Showing posts with label data visualisation. Show all posts
Showing posts with label data visualisation. Show all posts

Saturday, 10 June 2017

General Election 2017 - and trying out the Python pandas library

I am happy to report that my computer is working again, after a reformat, Windows 7 installation, then a long delay while Ubuntu partition resizer stalled, then fixed that with a GParted iso, and then reinstalled Ubuntu 17.04 and I am part way through restoring data from backups.
QGIS is working with version 2.18.

Although I have used Python csv, matplotlib and numpy libraries to read data from files and plot I hadn't used the pandas library for anything much, so I thought I'd do so. I have in previous code often built up a list manually by setting data = [] and then using append to build up the list, which can be slow for large datasets.
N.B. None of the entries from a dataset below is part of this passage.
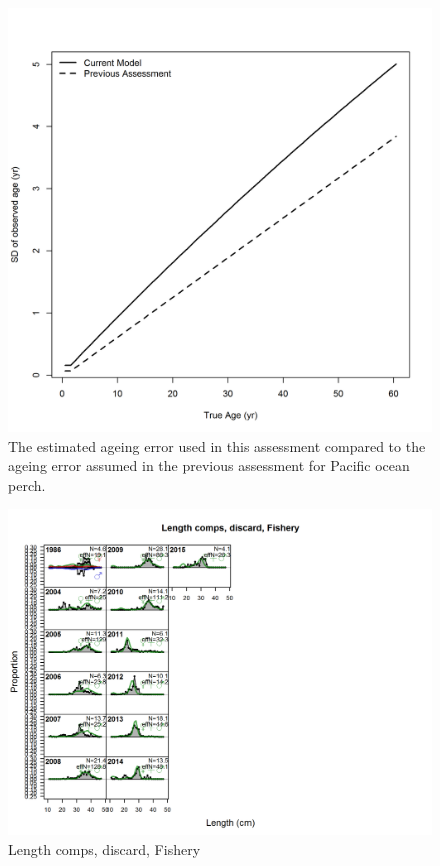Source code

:\documentclass[12pt,]{article}
\begin{document}
\begin{figure}
\centering
\includegraphics{Figures/Ageing_Error.png}
\caption{The estimated ageing error used in this assessment compared to
the ageing error assumed in the previous assessment for Pacific ocean
perch. \label{fig:Age_Error}}
\end{figure}

\begin{figure}
\centering
\includegraphics{./r4ss/plots_mod1/comp_lenfit_flt1mkt1.png}
\caption{Length comps, discard, Fishery
\label{fig:mod1_1_comp_lenfit_flt1mkt1}}
\end{figure}
\end{document}
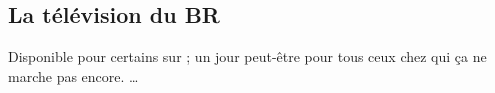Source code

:
\subsection{La t\'el\'evision du BR}
\label{TV}

Disponible pour certains sur  ; un jour peut-\^etre pour tous ceux chez qui ça ne marche pas encore. \dots







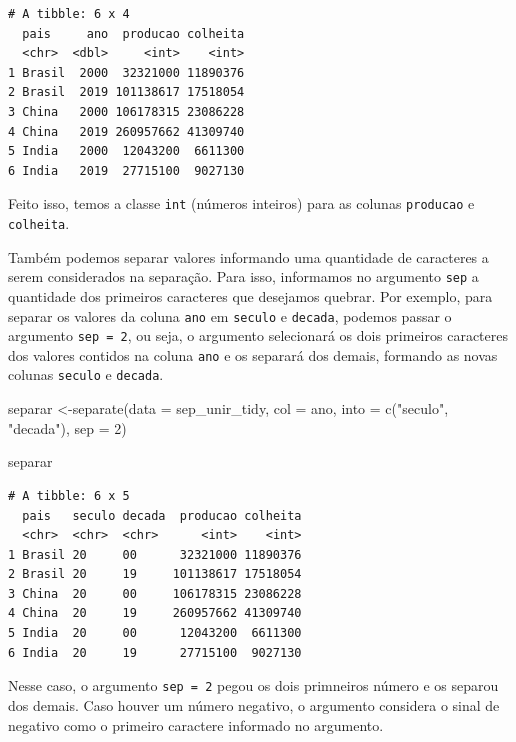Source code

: \documentclass[
  brazilian,
]{book}
\newenvironment{Shaded}{\begin{snugshade}}{\end{snugshade}}
\newcommand{\AttributeTok}[1]{\textcolor[rgb]{0.77,0.63,0.00}{#1}}
\newcommand{\DecValTok}[1]{\textcolor[rgb]{0.00,0.00,0.81}{#1}}
\newcommand{\FunctionTok}[1]{\textcolor[rgb]{0.00,0.00,0.00}{#1}}
\newcommand{\NormalTok}[1]{#1}
\newcommand{\OtherTok}[1]{\textcolor[rgb]{0.56,0.35,0.01}{#1}}
\newcommand{\StringTok}[1]{\textcolor[rgb]{0.31,0.60,0.02}{#1}}
\begin{document}
\begin{verbatim}
# A tibble: 6 x 4
  pais     ano  producao colheita
  <chr>  <dbl>     <int>    <int>
1 Brasil  2000  32321000 11890376
2 Brasil  2019 101138617 17518054
3 China   2000 106178315 23086228
4 China   2019 260957662 41309740
5 India   2000  12043200  6611300
6 India   2019  27715100  9027130
\end{verbatim}

Feito isso, temos a classe \texttt{int} (números inteiros) para as colunas \texttt{producao} e \texttt{colheita}.

Também podemos separar valores informando uma quantidade de caracteres a serem considerados na separação. Para isso, informamos no argumento \texttt{sep} a quantidade dos primeiros caracteres que desejamos quebrar. Por exemplo, para separar os valores da coluna \texttt{ano} em \texttt{seculo} e \texttt{decada}, podemos passar o argumento \texttt{sep\ =\ 2}, ou seja, o argumento selecionará os dois primeiros caracteres dos valores contidos na coluna \texttt{ano} e os separará dos demais, formando as novas colunas \texttt{seculo} e \texttt{decada}.

\begin{Shaded}
\begin{Highlighting}[]
\NormalTok{separar }\OtherTok{\textless{}{-}}\FunctionTok{separate}\NormalTok{(}\AttributeTok{data =}\NormalTok{ sep\_unir\_tidy,}
                   \AttributeTok{col =}\NormalTok{ ano,}
                   \AttributeTok{into =} \FunctionTok{c}\NormalTok{(}\StringTok{"seculo"}\NormalTok{, }\StringTok{"decada"}\NormalTok{),}
                   \AttributeTok{sep =} \DecValTok{2}\NormalTok{)}

\NormalTok{separar}
\end{Highlighting}
\end{Shaded}

\begin{verbatim}
# A tibble: 6 x 5
  pais   seculo decada  producao colheita
  <chr>  <chr>  <chr>      <int>    <int>
1 Brasil 20     00      32321000 11890376
2 Brasil 20     19     101138617 17518054
3 China  20     00     106178315 23086228
4 China  20     19     260957662 41309740
5 India  20     00      12043200  6611300
6 India  20     19      27715100  9027130
\end{verbatim}

Nesse caso, o argumento \texttt{sep\ =\ 2} pegou os dois primneiros número e os separou dos demais. Caso houver um número negativo, o argumento considera o sinal de negativo como o primeiro caractere informado no argumento.
\end{document}
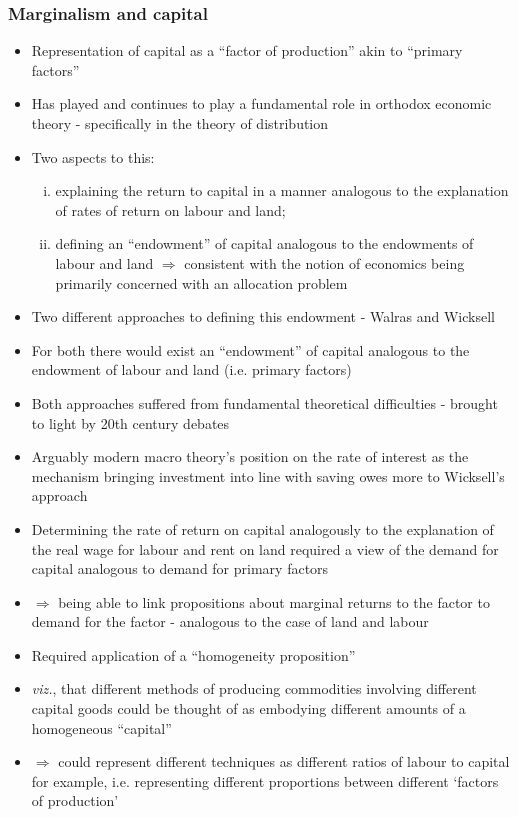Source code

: \documentclass{article}
\begin{document}
	\subsubsection{Marginalism and capital}
	\begin{itemize}
		\item Representation of capital as a ``factor of production'' akin to ``primary factors''
		\item Has played and continues to play a fundamental role in orthodox economic theory - specifically in the theory of distribution
		\item Two aspects to this:
		\begin{enumerate}[(i)]
			\item explaining the return to capital in a manner analogous to the explanation of rates of return on labour and land;
			\item defining an ``endowment'' of capital analogous to the endowments of labour and land \( \Rightarrow \) consistent with the notion of economics being primarily concerned with an allocation problem
		\end{enumerate}
		\item Two different approaches to defining this endowment - Walras and Wicksell
		\item For both there would exist an ``endowment'' of capital analogous to the endowment of labour and land (i.e. primary factors)
		\item Both approaches suffered from fundamental theoretical difficulties - brought to light by 20th century debates
		\item Arguably modern macro theory's position on the rate of interest as the mechanism bringing investment into line with saving owes more to Wicksell's approach
		\item Determining the rate of return on capital analogously to the explanation of the real wage for labour and rent on land required a view of the demand for capital analogous to demand for primary factors
		\item \( \Rightarrow \) being able to link propositions about marginal returns to the factor to demand for the factor - analogous to the case of land and labour 
		\item Required application of a ``homogeneity proposition''
		\item  \textit{viz.}, that different methods of producing commodities involving different capital goods could be thought of as embodying different amounts of a homogeneous ``capital''
		\item \( \Rightarrow \) could represent different techniques as different ratios of labour to capital for example, i.e. representing different proportions between different `factors of production' 

\end{itemize}
\end{document}
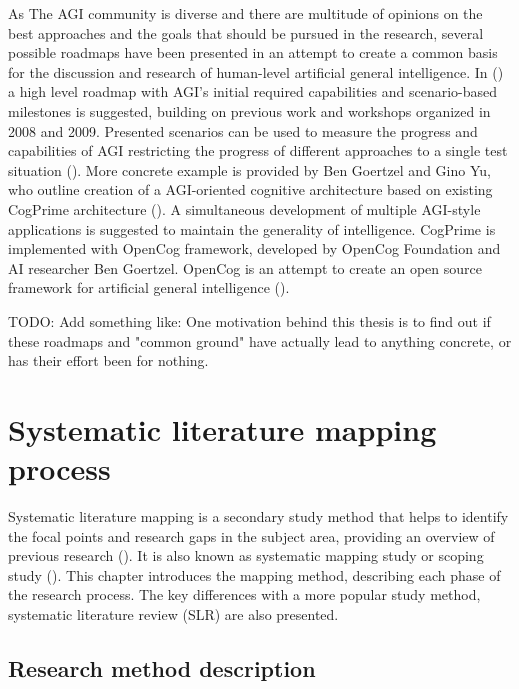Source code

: \documentclass[utf8,english]{gradu3}
\begin{document}
As The AGI community is diverse and there are multitude of opinions on the best
approaches and the goals that should be pursued in the research, several
possible roadmaps have been presented in an attempt to create a common basis for
the discussion and research of human-level artificial general intelligence. In
(\cite{adams2012}) a high level roadmap with AGI's initial required capabilities
and scenario-based milestones is suggested, building on previous work and
workshops organized in 2008 and 2009. Presented scenarios can be used to measure
the progress and capabilities of AGI restricting the progress of different
approaches to a single test situation (\cite{adams2012}). More concrete example
is provided by Ben Goertzel and Gino Yu, who outline creation of a AGI-oriented
cognitive architecture based on existing CogPrime architecture
(\cite{goertzel2014map}). A simultaneous development of multiple AGI-style
applications is suggested to maintain the generality of intelligence. CogPrime
is implemented with OpenCog framework, developed by OpenCog Foundation and AI
researcher Ben Goertzel. OpenCog is an attempt to create an open source
framework for artificial general intelligence
(\cite{opencogwiki,goertzel2012cog}).

TODO: Add something like: One motivation behind this thesis is to find out if
these roadmaps and "common ground" have actually lead to anything concrete, or
has their effort been for nothing.


\chapter{Systematic literature mapping process}


\label{method}

Systematic literature mapping is a secondary study method that helps to identify
the focal points and research gaps in the subject area, providing an overview of
previous research (\cite{petersen2008}). It is also known as systematic mapping
study or scoping study (\cite{keele2007}). This chapter introduces the mapping
method, describing each phase of the research process. The key differences with
a more popular study method, systematic literature review (SLR) are also
presented.

\section{Research method description}
\end{document}
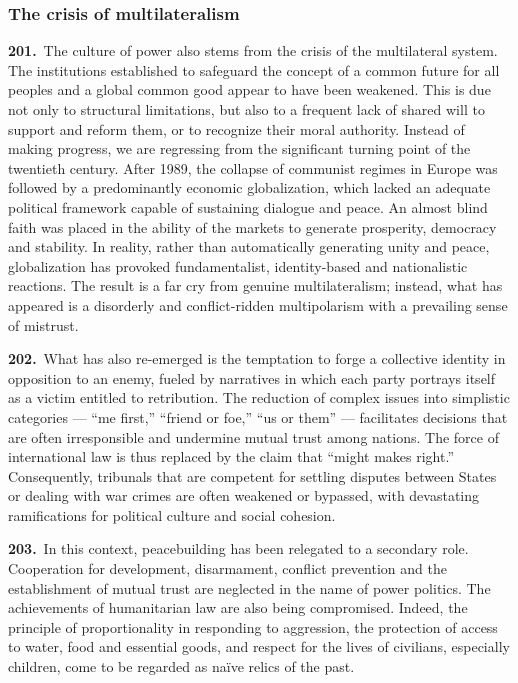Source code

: \documentclass{article}
\begin{document}
\subsubsection{The crisis of multilateralism}

\textbf{201.}\ The culture of power also stems from the crisis of the multilateral system. The institutions established to safeguard the concept of a common future for all peoples and a global common good appear to have been weakened. This is due not only to structural limitations, but also to a frequent lack of shared will to support and reform them, or to recognize their moral authority. Instead of making progress, we are regressing from the significant turning point of the twentieth century. After 1989, the collapse of communist regimes in Europe was followed by a predominantly economic globalization, which lacked an adequate political framework capable of sustaining dialogue and peace. An almost blind faith was placed in the ability of the markets to generate prosperity, democracy and stability. In reality, rather than automatically generating unity and peace, globalization has provoked fundamentalist, identity-based and nationalistic reactions. The result is a far cry from genuine multilateralism; instead, what has appeared is a disorderly and conflict-ridden multipolarism with a prevailing sense of mistrust.

\textbf{202.}\ What has also re-emerged is the temptation to forge a collective identity in opposition to an enemy, fueled by narratives in which each party portrays itself as a victim entitled to retribution. The reduction of complex issues into simplistic categories --- ``me first,'' ``friend or foe,'' ``us or them'' --- facilitates decisions that are often irresponsible and undermine mutual trust among nations. The force of international law is thus replaced by the claim that ``might makes right.'' Consequently, tribunals that are competent for settling disputes between States or dealing with war crimes are often weakened or bypassed, with devastating ramifications for political culture and social cohesion.\cite{n185}

\textbf{203.}\ In this context, peacebuilding has been relegated to a secondary role. Cooperation for development, disarmament, conflict prevention and the establishment of mutual trust are neglected in the name of power politics. The achievements of humanitarian law are also being compromised. Indeed, the principle of proportionality in responding to aggression, the protection of access to water, food and essential goods, and respect for the lives of civilians, especially children, come to be regarded as naïve relics of the past.
\end{document}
First I need some data, and I will use the general election results for the 6 parliamentary constituencies for the House of Commons in Cornwall:


Constituency,Surname,Forenames,Description,Votes,Turnout
Camborne and Redruth,EUSTICE,Charles George,Conservative Party,23001,70.96
Camborne and Redruth,WINTER,Graham Robert,Labour Party,21424,70.96
Camborne and Redruth,WILLIAMS,Geoffrey,Liberal Democrats,2979,70.96
Camborne and Redruth,GARBETT,Geoffrey George,Green Party,1052,70.96
North Cornwall,MANN,Scott Leslie,Conservative Party,25835,74.2
North Cornwall,ROGERSON,Daniel John,Liberal Democrats,18635,74.2
North Cornwall,BASSETT,Joy,Labour Party,6151,74.2
North Cornwall,ALLMAN,John William,Christian Peoples Alliance,185,74.2
North Cornwall,HAWKINS,Robert James,Socialist Labour Party,138,74.2
South East Cornwall,MURRAY,Sheryll,Conservative Party,29493,74.2
South East Cornwall,DERRICK,Gareth Gwyn James,Labour Party,12050,74.2
South East Cornwall,HUTTY,Philip Andrew,Liberal Democrats,10346,74.2
South East Cornwall,CORNEY,Martin Charles Stewart,Green Party,1335,74.2
St Austell and Newquay,DOUBLE,Stephen Daniel,Conservative Party,26856,69.3
St Austell and Newquay,NEIL,Kevin Michael,Labour Party,15714,69.3
St Austell and Newquay,GILBERT ,Stephen David John ,Liberal Democrats,11642,69.3
St Ives,THOMAS,Derek,Conservative Party,22120,76.1
St Ives,GEORGE,Andrew Henry,Liberal Democrats,21808,76.1
St Ives,DREW,Christopher John,Labour Party,7298,76.1
Truro and Falmouth,NEWTON,Sarah Louise,Conservative Party,25123,75.9
Truro and Falmouth,KIRKHAM,Jayne Susannah,Labour Party,21331,75.9
Truro and Falmouth,NOLAN,Robert Anthony,Liberal Democrat,8465,75.9
Truro and Falmouth,ODGERS,Duncan Charles,UK Independence Party,897,75.9
Truro and Falmouth,PENNINGTON,Amanda Alice,Green Party,831,75.9

Here is the Python code, which expects the above data in a file called electionresults2017.csv which it reads using csv.DictReader which produces an iterator which I convert to a list and create a pandas data frame object.
The code is also available in the dataviz-sandbox repository at my Bitbucket account.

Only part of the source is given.